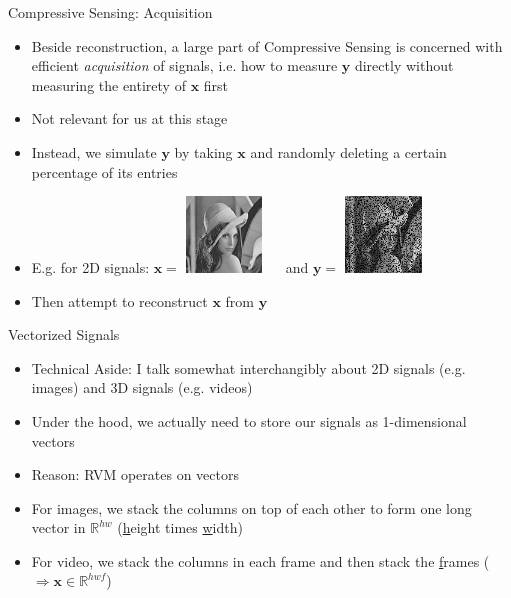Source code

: \documentclass[xcolor=table]{beamer}
\numberwithin{equation}{section}
\let\bs\boldsymbol
\begin{document}
\begin{frame}{Compressive Sensing: Acquisition}
\begin{itemize}%
\item Beside reconstruction, a large part of Compressive Sensing is concerned with efficient \emph{acquisition} of signals, i.e. how to measure $\bs y$ directly without measuring the entirety of $\bs x$ first
\item Not relevant for us at this stage
\item Instead, we simulate $\bs y$ by taking $\bs x$ and randomly deleting a certain percentage of its entries
\item E.g. for 2D signals: $\bs x = $ \includegraphics[width = 0.8in]{128.png} $\quad$ and $\bs y = $ \includegraphics[width=0.8in]{0.png}
\item Then attempt to reconstruct $\bs x$ from $\bs y$
\end{itemize}
\end{frame}

\begin{frame}{Vectorized Signals}
\begin{itemize}%
\item Technical Aside: I talk somewhat interchangibly about 2D signals (e.g. images) and 3D signals (e.g. videos)
\item Under the hood, we actually need to store our signals as 1-dimensional vectors
\item Reason: RVM operates on vectors
\item For images, we stack the columns on top of each other to form one long vector in $\mathbb{R}^{hw}$ (\underline{h}eight times \underline{w}idth)
\item For video, we stack the columns in each frame and then stack the \underline{f}rames ($\Rightarrow \bs x \in \mathbb{R}^{hwf}$)
\end{itemize}
\end{frame}
\end{document}
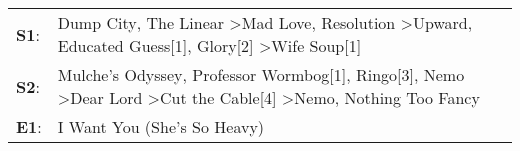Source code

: \begin{supertabular}{p{0.03\textwidth}p{0.92\textwidth}}
 \textbf{S1}:  &                Dump City\textsuperscript{}, \enspace The Linear\textsuperscript{} \textgreater \enspace Mad Love\textsuperscript{}, \enspace Resolution\textsuperscript{} \textgreater \enspace Upward\textsuperscript{}, \enspace Educated Guess[1]\textsuperscript{}, \enspace Glory[2]\textsuperscript{} \textgreater \enspace Wife Soup[1]\textsuperscript{}  \enspace  \\
 \textbf{S2}:  &  Mulche's Odyssey\textsuperscript{}, \enspace Professor Wormbog[1]\textsuperscript{}, \enspace Ringo[3]\textsuperscript{}, \enspace Nemo\textsuperscript{} \textgreater \enspace Dear Lord\textsuperscript{} \textgreater \enspace Cut the Cable[4]\textsuperscript{} \textgreater \enspace Nemo\textsuperscript{}, \enspace Nothing Too Fancy\textsuperscript{}  \enspace  \\
 \textbf{E1}:  &                                                                                                                                                                                                                                                                                                                    I Want You (She's So Heavy)\textsuperscript{}  \enspace  \\
\end{supertabular}

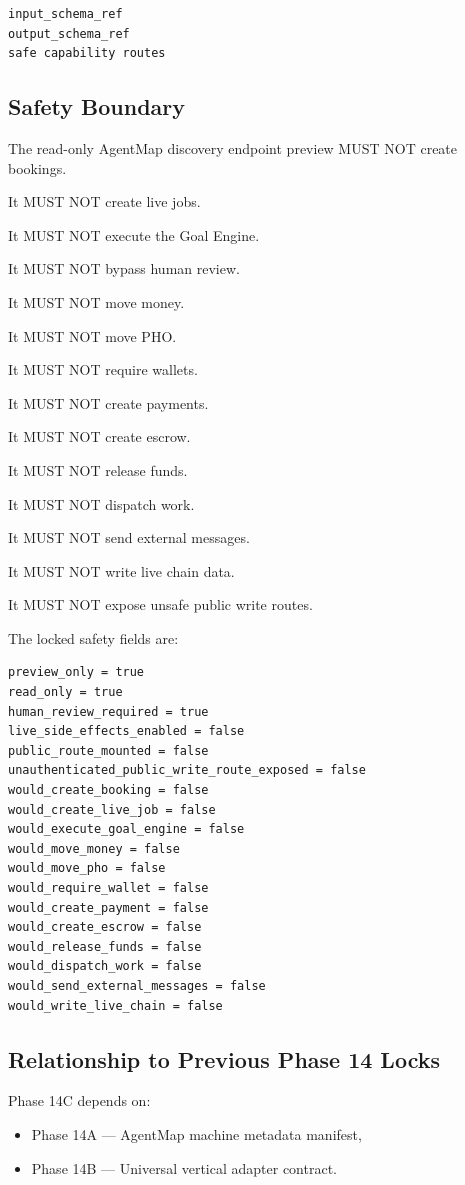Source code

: \documentclass[11pt]{article}
\begin{document}
\begin{verbatim}
input_schema_ref
output_schema_ref
safe capability routes
\end{verbatim}

\subsection{Safety Boundary}

The read-only AgentMap discovery endpoint preview MUST NOT create bookings.

It MUST NOT create live jobs.

It MUST NOT execute the Goal Engine.

It MUST NOT bypass human review.

It MUST NOT move money.

It MUST NOT move PHO.

It MUST NOT require wallets.

It MUST NOT create payments.

It MUST NOT create escrow.

It MUST NOT release funds.

It MUST NOT dispatch work.

It MUST NOT send external messages.

It MUST NOT write live chain data.

It MUST NOT expose unsafe public write routes.

The locked safety fields are:

\begin{verbatim}
preview_only = true
read_only = true
human_review_required = true
live_side_effects_enabled = false
public_route_mounted = false
unauthenticated_public_write_route_exposed = false
would_create_booking = false
would_create_live_job = false
would_execute_goal_engine = false
would_move_money = false
would_move_pho = false
would_require_wallet = false
would_create_payment = false
would_create_escrow = false
would_release_funds = false
would_dispatch_work = false
would_send_external_messages = false
would_write_live_chain = false
\end{verbatim}

\subsection{Relationship to Previous Phase 14 Locks}

Phase 14C depends on:

\begin{itemize}
  \item Phase 14A --- AgentMap machine metadata manifest,
  \item Phase 14B --- Universal vertical adapter contract.
\end{itemize}
\end{document}
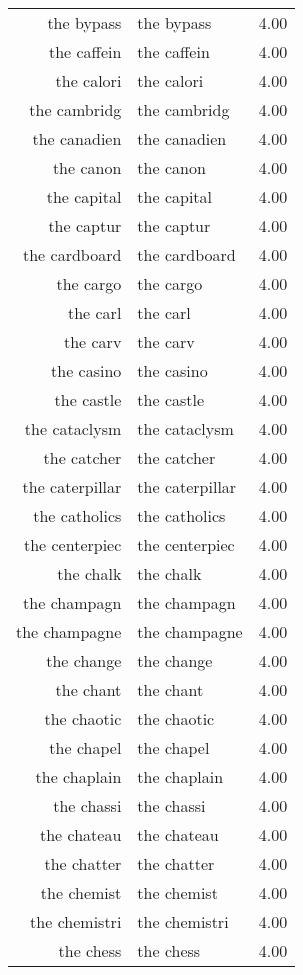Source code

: \begin{table}[ht]
\begin{tabular}{rlr}
  the bypass & the bypass & 4.00 \\ 
  the caffein & the caffein & 4.00 \\ 
  the calori & the calori & 4.00 \\ 
  the cambridg & the cambridg & 4.00 \\ 
  the canadien & the canadien & 4.00 \\ 
  the canon & the canon & 4.00 \\ 
  the capital & the capital & 4.00 \\ 
  the captur & the captur & 4.00 \\ 
  the cardboard & the cardboard & 4.00 \\ 
  the cargo & the cargo & 4.00 \\ 
  the carl & the carl & 4.00 \\ 
  the carv & the carv & 4.00 \\ 
  the casino & the casino & 4.00 \\ 
  the castle & the castle & 4.00 \\ 
  the cataclysm & the cataclysm & 4.00 \\ 
  the catcher & the catcher & 4.00 \\ 
  the caterpillar & the caterpillar & 4.00 \\ 
  the catholics & the catholics & 4.00 \\ 
  the centerpiec & the centerpiec & 4.00 \\ 
  the chalk & the chalk & 4.00 \\ 
  the champagn & the champagn & 4.00 \\ 
  the champagne & the champagne & 4.00 \\ 
  the change & the change & 4.00 \\ 
  the chant & the chant & 4.00 \\ 
  the chaotic & the chaotic & 4.00 \\ 
  the chapel & the chapel & 4.00 \\ 
  the chaplain & the chaplain & 4.00 \\ 
  the chassi & the chassi & 4.00 \\ 
  the chateau & the chateau & 4.00 \\ 
  the chatter & the chatter & 4.00 \\ 
  the chemist & the chemist & 4.00 \\ 
  the chemistri & the chemistri & 4.00 \\ 
  the chess & the chess & 4.00 \\ 

\end{tabular}
\end{table}
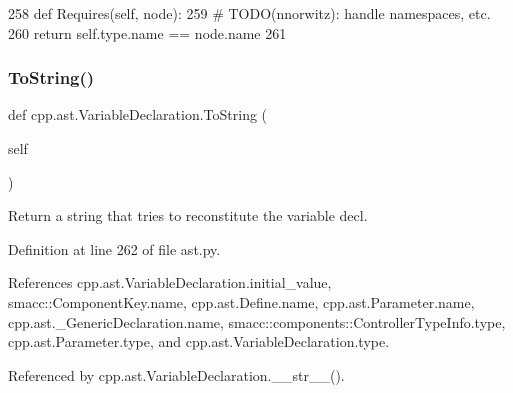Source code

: \begin{DoxyCode}
258     \textcolor{keyword}{def }Requires(self, node):
259         \textcolor{comment}{# TODO(nnorwitz): handle namespaces, etc.}
260         \textcolor{keywordflow}{return} self.type.name == node.name
261 
\end{DoxyCode}
\mbox{\label{classcpp_1_1ast_1_1VariableDeclaration_a047aa4afddf7b7823a4095cea9477a21}} 
\subsubsection{\texorpdfstring{To\+String()}{ToString()}}
{\footnotesize\ttfamily def cpp.\+ast.\+Variable\+Declaration.\+To\+String (\begin{DoxyParamCaption}\item[{}]{self }\end{DoxyParamCaption})}

\begin{DoxyVerb}Return a string that tries to reconstitute the variable decl.\end{DoxyVerb}
 

Definition at line 262 of file ast.\+py.



References cpp.\+ast.\+Variable\+Declaration.\+initial\+\_\+value, smacc\+::\+Component\+Key.\+name, cpp.\+ast.\+Define.\+name, cpp.\+ast.\+Parameter.\+name, cpp.\+ast.\+\_\+\+Generic\+Declaration.\+name, smacc\+::components\+::\+Controller\+Type\+Info.\+type, cpp.\+ast.\+Parameter.\+type, and cpp.\+ast.\+Variable\+Declaration.\+type.



Referenced by cpp.\+ast.\+Variable\+Declaration.\+\_\+\+\_\+str\+\_\+\+\_\+().



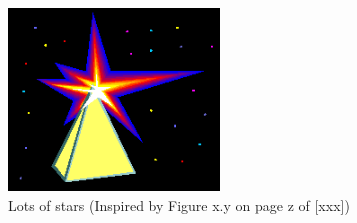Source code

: \begin{figure}[!ht]
    \begin{center}
        \includegraphics[width=0.5\textwidth]{content/figures/assets/lots_of_stars.png}
    \end{center}
    \caption{Lots of stars  (Inspired by Figure x.y on page z of [xxx])}
    \label{fig:lotsofstars}
\end{figure}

##############################

Tally the lines above containing "textwidth"; give only the number.

= Solution below =
2